● Exercise description
If a line in the entries below contains "computer", copy it.

Collected data

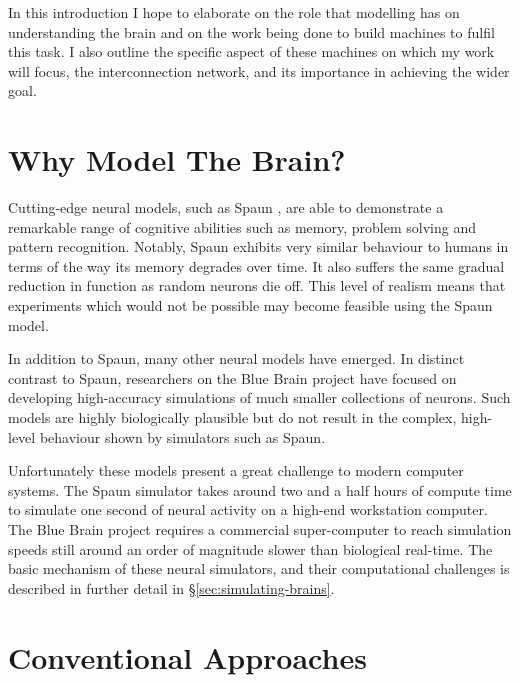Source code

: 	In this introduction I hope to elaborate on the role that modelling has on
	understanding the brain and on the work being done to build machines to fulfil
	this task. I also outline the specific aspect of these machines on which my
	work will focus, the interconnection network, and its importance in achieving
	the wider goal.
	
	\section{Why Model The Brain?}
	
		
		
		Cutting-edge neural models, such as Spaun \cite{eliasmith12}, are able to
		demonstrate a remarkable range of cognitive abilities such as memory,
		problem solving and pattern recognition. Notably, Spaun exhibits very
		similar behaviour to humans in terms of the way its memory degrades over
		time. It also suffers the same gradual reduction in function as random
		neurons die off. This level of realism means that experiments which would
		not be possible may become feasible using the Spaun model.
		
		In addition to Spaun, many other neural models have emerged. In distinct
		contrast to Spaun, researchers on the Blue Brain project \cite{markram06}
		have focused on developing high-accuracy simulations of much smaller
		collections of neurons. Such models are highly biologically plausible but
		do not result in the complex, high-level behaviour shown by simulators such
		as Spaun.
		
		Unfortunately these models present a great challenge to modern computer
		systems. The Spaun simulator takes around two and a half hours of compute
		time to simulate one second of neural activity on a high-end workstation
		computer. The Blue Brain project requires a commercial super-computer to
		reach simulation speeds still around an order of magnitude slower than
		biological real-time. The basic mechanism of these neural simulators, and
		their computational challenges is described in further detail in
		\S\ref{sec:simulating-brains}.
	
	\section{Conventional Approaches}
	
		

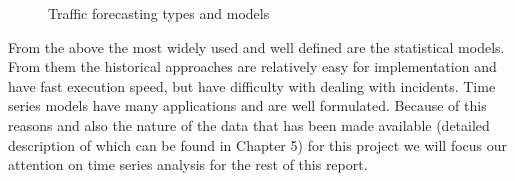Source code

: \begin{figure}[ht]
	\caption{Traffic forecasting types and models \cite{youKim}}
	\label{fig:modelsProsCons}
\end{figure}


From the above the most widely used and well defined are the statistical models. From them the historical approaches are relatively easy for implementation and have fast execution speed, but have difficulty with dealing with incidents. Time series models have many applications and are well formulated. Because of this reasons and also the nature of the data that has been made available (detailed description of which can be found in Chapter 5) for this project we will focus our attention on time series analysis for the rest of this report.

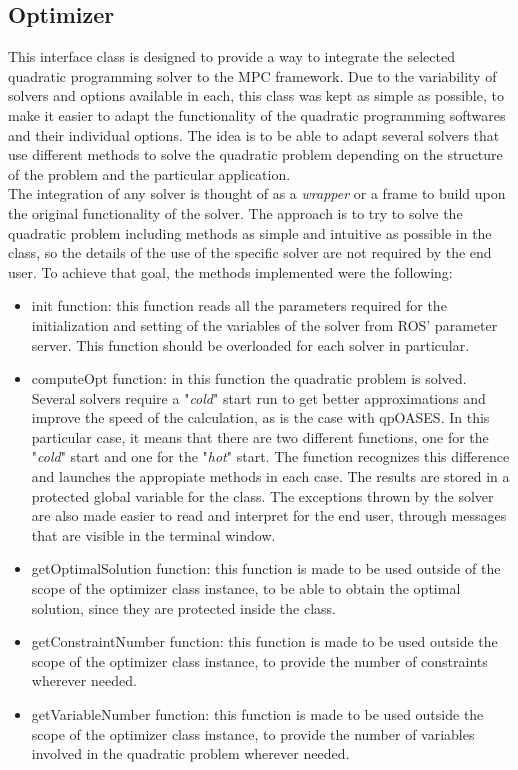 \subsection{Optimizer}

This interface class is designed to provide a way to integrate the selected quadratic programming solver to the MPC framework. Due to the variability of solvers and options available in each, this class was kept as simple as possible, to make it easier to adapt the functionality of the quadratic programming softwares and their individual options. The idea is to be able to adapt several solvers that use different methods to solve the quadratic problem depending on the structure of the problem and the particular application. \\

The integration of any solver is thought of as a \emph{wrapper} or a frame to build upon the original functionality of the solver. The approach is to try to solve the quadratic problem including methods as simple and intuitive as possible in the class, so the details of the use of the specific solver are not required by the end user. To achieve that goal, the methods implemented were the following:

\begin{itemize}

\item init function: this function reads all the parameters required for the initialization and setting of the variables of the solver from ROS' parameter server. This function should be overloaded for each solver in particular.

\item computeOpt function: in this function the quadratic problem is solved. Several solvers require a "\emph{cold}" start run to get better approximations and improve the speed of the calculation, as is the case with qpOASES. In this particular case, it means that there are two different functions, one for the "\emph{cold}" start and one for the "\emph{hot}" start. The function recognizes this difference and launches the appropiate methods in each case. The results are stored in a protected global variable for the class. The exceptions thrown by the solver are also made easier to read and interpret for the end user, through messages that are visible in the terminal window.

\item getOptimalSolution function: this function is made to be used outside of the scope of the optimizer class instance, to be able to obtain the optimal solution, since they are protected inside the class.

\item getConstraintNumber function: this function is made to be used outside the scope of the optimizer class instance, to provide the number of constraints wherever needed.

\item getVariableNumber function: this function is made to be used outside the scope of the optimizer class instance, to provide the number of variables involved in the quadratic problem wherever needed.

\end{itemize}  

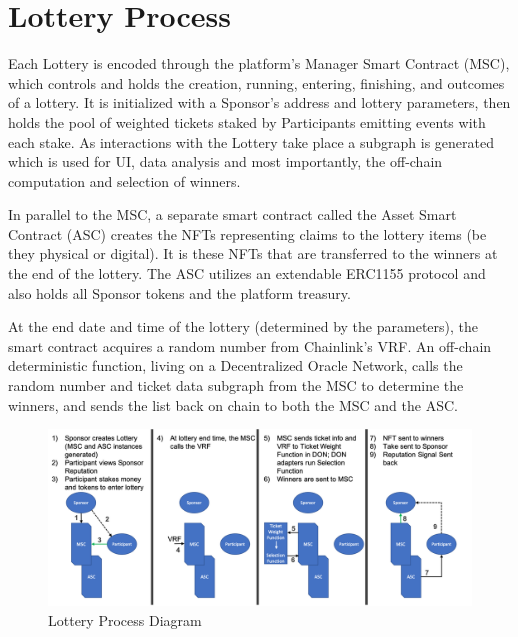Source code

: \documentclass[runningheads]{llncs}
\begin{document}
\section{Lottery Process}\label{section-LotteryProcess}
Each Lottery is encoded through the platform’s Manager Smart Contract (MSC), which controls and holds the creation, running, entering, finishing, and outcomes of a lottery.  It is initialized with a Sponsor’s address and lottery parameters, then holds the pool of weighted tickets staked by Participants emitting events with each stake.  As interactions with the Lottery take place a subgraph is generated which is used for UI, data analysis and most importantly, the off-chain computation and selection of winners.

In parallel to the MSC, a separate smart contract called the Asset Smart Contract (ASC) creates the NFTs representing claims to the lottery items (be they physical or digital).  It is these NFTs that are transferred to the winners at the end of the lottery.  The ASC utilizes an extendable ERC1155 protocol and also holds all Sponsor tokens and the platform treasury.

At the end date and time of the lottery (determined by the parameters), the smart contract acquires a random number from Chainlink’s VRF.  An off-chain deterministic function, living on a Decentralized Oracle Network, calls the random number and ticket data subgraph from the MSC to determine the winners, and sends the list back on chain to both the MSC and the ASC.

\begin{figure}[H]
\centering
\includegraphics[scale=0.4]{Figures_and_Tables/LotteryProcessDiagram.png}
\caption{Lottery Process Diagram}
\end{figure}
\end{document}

--

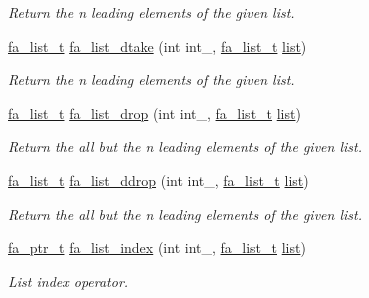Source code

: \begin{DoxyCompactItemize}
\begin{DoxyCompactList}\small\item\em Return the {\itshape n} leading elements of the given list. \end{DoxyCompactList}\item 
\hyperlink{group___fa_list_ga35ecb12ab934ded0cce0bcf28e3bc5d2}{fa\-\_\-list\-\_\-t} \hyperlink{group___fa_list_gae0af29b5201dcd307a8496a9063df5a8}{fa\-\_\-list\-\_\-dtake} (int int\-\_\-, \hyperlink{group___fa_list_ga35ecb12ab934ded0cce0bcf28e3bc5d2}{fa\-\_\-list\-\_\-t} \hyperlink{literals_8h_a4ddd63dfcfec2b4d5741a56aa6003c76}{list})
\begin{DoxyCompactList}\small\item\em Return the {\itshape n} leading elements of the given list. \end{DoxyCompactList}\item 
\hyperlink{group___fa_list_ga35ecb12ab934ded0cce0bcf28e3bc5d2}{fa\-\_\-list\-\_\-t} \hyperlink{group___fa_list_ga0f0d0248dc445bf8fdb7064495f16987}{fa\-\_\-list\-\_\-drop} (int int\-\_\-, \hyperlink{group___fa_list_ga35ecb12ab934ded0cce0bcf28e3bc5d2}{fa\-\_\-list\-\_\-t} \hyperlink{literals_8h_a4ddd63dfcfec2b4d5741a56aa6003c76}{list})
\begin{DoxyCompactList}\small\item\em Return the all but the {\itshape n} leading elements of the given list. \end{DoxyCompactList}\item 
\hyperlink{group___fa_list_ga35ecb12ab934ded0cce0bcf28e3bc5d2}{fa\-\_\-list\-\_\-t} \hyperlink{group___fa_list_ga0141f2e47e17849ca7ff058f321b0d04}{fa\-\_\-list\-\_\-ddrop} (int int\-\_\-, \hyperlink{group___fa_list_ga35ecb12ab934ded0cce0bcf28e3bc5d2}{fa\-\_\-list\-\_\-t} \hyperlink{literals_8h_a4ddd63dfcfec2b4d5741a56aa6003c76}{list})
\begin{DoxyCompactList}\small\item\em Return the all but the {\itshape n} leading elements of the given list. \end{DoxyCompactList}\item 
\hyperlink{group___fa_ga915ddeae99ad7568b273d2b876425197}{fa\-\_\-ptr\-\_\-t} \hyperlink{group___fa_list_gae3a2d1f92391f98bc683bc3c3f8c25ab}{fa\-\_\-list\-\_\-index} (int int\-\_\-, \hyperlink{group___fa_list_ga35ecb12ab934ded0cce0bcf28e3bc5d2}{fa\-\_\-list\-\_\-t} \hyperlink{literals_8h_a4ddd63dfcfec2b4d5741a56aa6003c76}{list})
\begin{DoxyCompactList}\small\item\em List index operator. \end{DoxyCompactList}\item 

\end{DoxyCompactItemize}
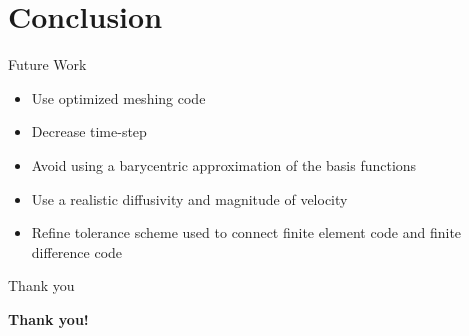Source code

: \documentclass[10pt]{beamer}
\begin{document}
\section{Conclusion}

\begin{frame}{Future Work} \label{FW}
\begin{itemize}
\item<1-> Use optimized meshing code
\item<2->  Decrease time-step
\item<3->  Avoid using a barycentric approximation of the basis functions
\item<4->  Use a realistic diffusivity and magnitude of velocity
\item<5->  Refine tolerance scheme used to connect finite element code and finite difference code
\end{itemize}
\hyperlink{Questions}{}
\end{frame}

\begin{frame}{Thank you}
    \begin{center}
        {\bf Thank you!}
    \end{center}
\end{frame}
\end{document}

● Answer section
		Unfortunately these models present a great challenge to modern computer
		computer. The Blue Brain project requires a commercial super-computer to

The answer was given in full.